(Plain-text document sources)
►
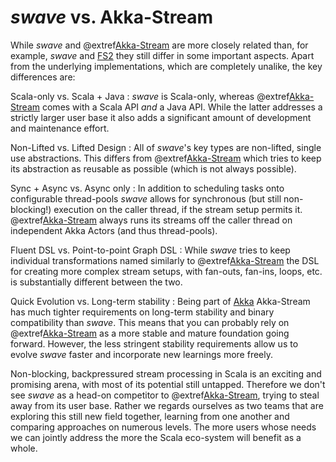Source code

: *swave* vs. Akka-Stream
=======================

While *swave* and @extref[Akka-Stream] are more closely related than, for example, *swave* and [FS2] they still differ
in some important aspects.
Apart from the underlying implementations, which are completely unalike, the key differences are:

Scala-only vs. Scala + Java
: *swave* is Scala-only, whereas @extref[Akka-Stream] comes with a Scala API *and* a Java API. While the latter
  addresses a strictly larger user base it also adds a significant amount of development and maintenance effort.

Non-Lifted vs. Lifted Design
: All of *swave*'s key types are non-lifted, single use abstractions. This differs from @extref[Akka-Stream] which tries
  to keep its abstraction as reusable as possible (which is not always possible).
  
Sync + Async vs. Async only
: In addition to scheduling tasks onto configurable thread-pools *swave* allows for synchronous
  (but still non-blocking!) execution on the caller thread, if the stream setup permits it.
  @extref[Akka-Stream] always runs its streams off the caller thread on independent Akka Actors (and thus thread-pools).
  
Fluent DSL vs. Point-to-point Graph DSL
: While *swave* tries to keep individual transformations named similarly to @extref[Akka-Stream] the DSL for creating
  more complex stream setups, with fan-outs, fan-ins, loops, etc. is substantially different between the two.
  
Quick Evolution vs. Long-term stability
: Being part of [Akka] Akka-Stream has much tighter requirements on long-term stability and binary compatibility than
  *swave*. This means that you can probably rely on @extref[Akka-Stream] as a more stable and mature foundation going
  forward. However, the less stringent stability requirements allow us to evolve *swave* faster and incorporate new
  learnings more freely.

Non-blocking, backpressured stream processing in Scala is an exciting and promising arena, with most of its potential
still untapped. Therefore we don't see *swave* as a head-on competitor to @extref[Akka-Stream], trying to steal away
from its user base. Rather we regards ourselves as two teams that are exploring this still new field together, learning
from one another and comparing approaches on numerous levels.
The more users whose needs we can jointly address the more the Scala eco-system will benefit as a whole.


  [Akka-Stream]: akka:stream/index
  [FS2]: https://github.com/functional-streams-for-scala/fs2
  [Akka]: http://akka.io/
◄
With the line containing "binary compatibility than" as the first and the last line of the data as the final one, copy every line between them exactly, those two included.

: Being part of [Akka] Akka-Stream has much tighter requirements on long-term stability and binary compatibility than
  *swave*. This means that you can probably rely on @extref[Akka-Stream] as a more stable and mature foundation going
  forward. However, the less stringent stability requirements allow us to evolve *swave* faster and incorporate new
  learnings more freely.

Non-blocking, backpressured stream processing in Scala is an exciting and promising arena, with most of its potential
still untapped. Therefore we don't see *swave* as a head-on competitor to @extref[Akka-Stream], trying to steal away
from its user base. Rather we regards ourselves as two teams that are exploring this still new field together, learning
from one another and comparing approaches on numerous levels.
The more users whose needs we can jointly address the more the Scala eco-system will benefit as a whole.


  [Akka-Stream]: akka:stream/index
  [FS2]: https://github.com/functional-streams-for-scala/fs2
  [Akka]: http://akka.io/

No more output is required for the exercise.